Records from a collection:
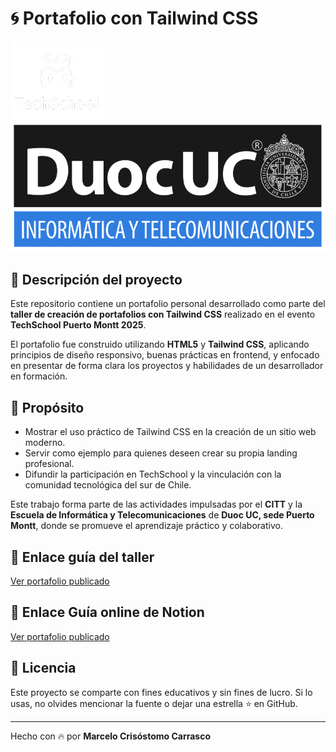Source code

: # 🌀 Portafolio con Tailwind CSS

![TechSchool Logo](img/techSchool.png)
![Duoc UC Logo](img/duoc.png)

## 🧠 Descripción del proyecto

Este repositorio contiene un portafolio personal desarrollado como parte del **taller de creación de portafolios con Tailwind CSS** realizado en el evento **TechSchool Puerto Montt 2025**.

El portafolio fue construido utilizando **HTML5** y **Tailwind CSS**, aplicando principios de diseño responsivo, buenas prácticas en frontend, y enfocado en presentar de forma clara los proyectos y habilidades de un desarrollador en formación.

## 🎯 Propósito

- Mostrar el uso práctico de Tailwind CSS en la creación de un sitio web moderno.
- Servir como ejemplo para quienes deseen crear su propia landing profesional.
- Difundir la participación en TechSchool y la vinculación con la comunidad tecnológica del sur de Chile.

Este trabajo forma parte de las actividades impulsadas por el **CITT** y la **Escuela de Informática y Telecomunicaciones** de **Duoc UC, sede Puerto Montt**, donde se promueve el aprendizaje práctico y colaborativo.

## 🔗 Enlace guía del taller 

 [Ver portafolio publicado](https://marcelo-crisostomo.github.io/Tailwind_Portafolio/)


## 🔗 Enlace Guía online de Notion
 [Ver portafolio publicado](https://quilt-canary-969.notion.site/Taller-de-Tailwind-Estudiante-2045b3c4e312808eb878db80743ebe7a?source=copy_link)



## 📄 Licencia

Este proyecto se comparte con fines educativos y sin fines de lucro. Si lo usas, no olvides mencionar la fuente o dejar una estrella ⭐ en GitHub.

---

Hecho con 🔥 por **Marcelo Crisóstomo Carrasco**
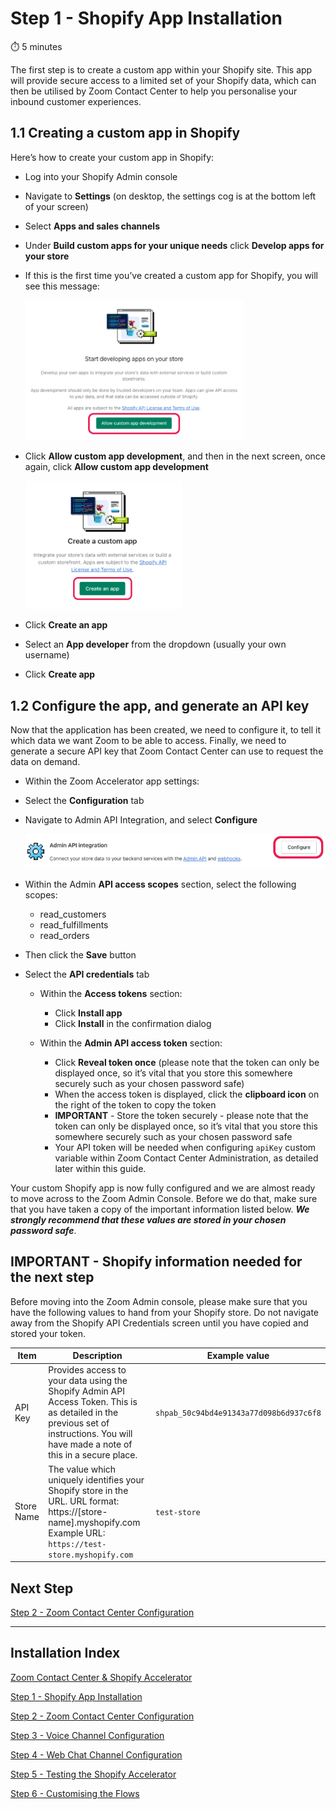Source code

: # Step 1 - Shopify App Installation

⏱️ 5 minutes

The first step is to create a custom app within your Shopify site. This app will provide secure access to a limited set of your Shopify data, which can then be utilised by Zoom Contact Center to help you personalise your inbound customer experiences.

## 1.1 Creating a custom app in Shopify

Here’s how to create your custom app in Shopify:

- Log into your Shopify Admin console
- Navigate to **Settings** (on desktop, the settings cog is at the bottom left of your screen)
- Select **Apps and sales channels**
- Under **Build custom apps for your unique needs** click **Develop apps for your store**
- If this is the first time you’ve created a custom app for Shopify, you will see this message:

  <img src="img/step-1/custom-app-development-screenshot.png" width=350 />

- Click **Allow custom app development**, and then in the next screen, once again, click **Allow custom app development**

  <img src="img/step-1/create-an-app-screenshot.png" width=250 />

- Click **Create an app**
- Select an **App developer** from the dropdown (usually your own username)
- Click **Create app**

## 1.2 Configure the app, and generate an API key

Now that the application has been created, we need to configure it, to tell it which data we want Zoom to be able to access. Finally, we need to generate a secure API key that Zoom Contact Center can use to request the data on demand.

- Within the Zoom Accelerator app settings:
- Select the **Configuration** tab
- Navigate to Admin API Integration, and select **Configure**

  <img src="img/step-1/admin-API-screenshot.png" width=500 />

- Within the Admin **API access scopes** section, select the following scopes:

  - read_customers
  - read_fulfillments
  - read_orders

- Then click the **Save** button
- Select the **API credentials** tab

  - Within the **Access tokens** section:

    - Click **Install app**
    - Click **Install** in the confirmation dialog

  - Within the **Admin API access token** section:

    - Click **Reveal token once** (please note that the token can only be displayed once, so it’s vital that you store this somewhere securely such as your chosen password safe)
    - When the access token is displayed, click the **clipboard icon** on the right of the token to copy the token
    - **IMPORTANT** - Store the token securely - please note that the token can only be displayed once, so it’s vital that you store this somewhere securely such as your chosen password safe
    - Your API token will be needed when configuring `apiKey` custom variable within Zoom Contact Center Administration, as detailed later within this guide.

Your custom Shopify app is now fully configured and we are almost ready to move across to the Zoom Admin Console. Before we do that, make sure that you have taken a copy of the important information listed below. **_We strongly recommend that these values are stored in your chosen password safe_**.

## IMPORTANT - Shopify information needed for the next step

Before moving into the Zoom Admin console, please make sure that you have the following values to hand from your Shopify store. Do not navigate away from the Shopify API Credentials screen until you have copied and stored your token.

| Item       | Description                                                                                                                                                                          | Example value                           |
| ---------- | ------------------------------------------------------------------------------------------------------------------------------------------------------------------------------------ | --------------------------------------- |
| API Key    | Provides access to your data using the Shopify Admin API Access Token. This is as detailed in the previous set of instructions. You will have made a note of this in a secure place. | `shpab_50c94bd4e91343a77d098b6d937c6f8` |
| Store Name | The value which uniquely identifies your Shopify store in the URL. URL format: https://[store-name].myshopify.com Example URL: `https://test-store.myshopify.com`                    | `test-store`                            |

## Next Step

[Step 2 - Zoom Contact Center Configuration](step-2.md)

---

## Installation Index

[Zoom Contact Center &amp; Shopify Accelerator](../README.md)

[Step 1 - Shopify App Installation](step-1.md)

[Step 2 - Zoom Contact Center Configuration](step-2.md)

[Step 3 - Voice Channel Configuration](step-3.md)

[Step 4 - Web Chat Channel Configuration](step-4.md)

[Step 5 - Testing the Shopify Accelerator](step-5.md)

[Step 6 - Customising the Flows](step-6.md)
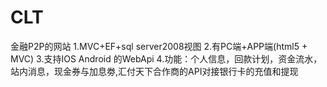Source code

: # CLT
金融P2P的网站
1.MVC+EF+sql server2008视图
2.有PC端+APP端(html5 + MVC)
3.支持IOS Android 的WebApi
4.功能：个人信息，回款计划，资金流水，站内消息，现金券与加息劵,汇付天下合作商的API对接银行卡的充值和提现

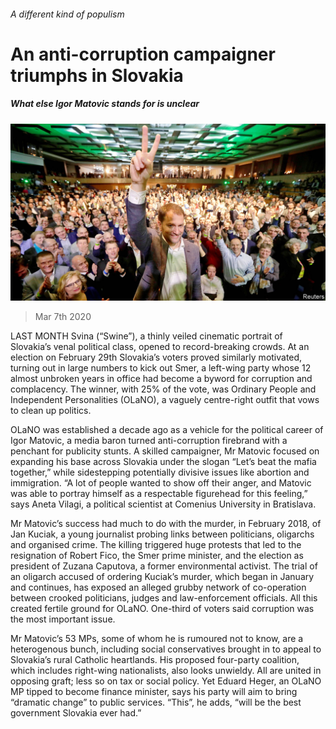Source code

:###### A different kind of populism

# An anti-corruption campaigner triumphs in Slovakia 

##### What else Igor Matovic stands for is unclear 

![image](images/20200307_EUP002_0.jpg) 

> Mar 7th 2020 

LAST MONTH Svina (“Swine”), a thinly veiled cinematic portrait of Slovakia’s venal political class, opened to record-breaking crowds. At an election on February 29th Slovakia’s voters proved similarly motivated, turning out in large numbers to kick out Smer, a left-wing party whose 12 almost unbroken years in office had become a byword for corruption and complacency. The winner, with 25% of the vote, was Ordinary People and Independent Personalities (OLaNO), a vaguely centre-right outfit that vows to clean up politics.

OLaNO was established a decade ago as a vehicle for the political career of Igor Matovic, a media baron turned anti-corruption firebrand with a penchant for publicity stunts. A skilled campaigner, Mr Matovic focused on expanding his base across Slovakia under the slogan “Let’s beat the mafia together,” while sidestepping potentially divisive issues like abortion and immigration. “A lot of people wanted to show off their anger, and Matovic was able to portray himself as a respectable figurehead for this feeling,” says Aneta Vilagi, a political scientist at Comenius University in Bratislava.


Mr Matovic’s success had much to do with the murder, in February 2018, of Jan Kuciak, a young journalist probing links between politicians, oligarchs and organised crime. The killing triggered huge protests that led to the resignation of Robert Fico, the Smer prime minister, and the election as president of Zuzana Caputova, a former environmental activist. The trial of an oligarch accused of ordering Kuciak’s murder, which began in January and continues, has exposed an alleged grubby network of co-operation between crooked politicians, judges and law-enforcement officials. All this created fertile ground for OLaNO. One-third of voters said corruption was the most important issue.

Mr Matovic’s 53 MPs, some of whom he is rumoured not to know, are a heterogenous bunch, including social conservatives brought in to appeal to Slovakia’s rural Catholic heartlands. His proposed four-party coalition, which includes right-wing nationalists, also looks unwieldy. All are united in opposing graft; less so on tax or social policy. Yet Eduard Heger, an OLaNO MP tipped to become finance minister, says his party will aim to bring “dramatic change” to public services. “This”, he adds, “will be the best government Slovakia ever had.”


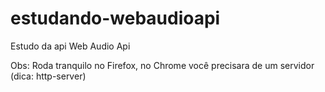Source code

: # estudando-webaudioapi
Estudo da api Web Audio Api

Obs: Roda tranquilo no Firefox, no Chrome você precisara de um servidor (dica: http-server)
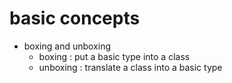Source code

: # basic concepts
* boxing and unboxing
  - boxing : put a basic type into a class
  - unboxing : translate a class into a basic type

- _Exercise objective_
Which lines of the data above contain "Duoc"? Copy each one.

- _Answer area_
![Duoc UC Logo](img/duoc.png)
Este trabajo forma parte de las actividades impulsadas por el **CITT** y la **Escuela de Informática y Telecomunicaciones** de **Duoc UC, sede Puerto Montt**, donde se promueve el aprendizaje práctico y colaborativo.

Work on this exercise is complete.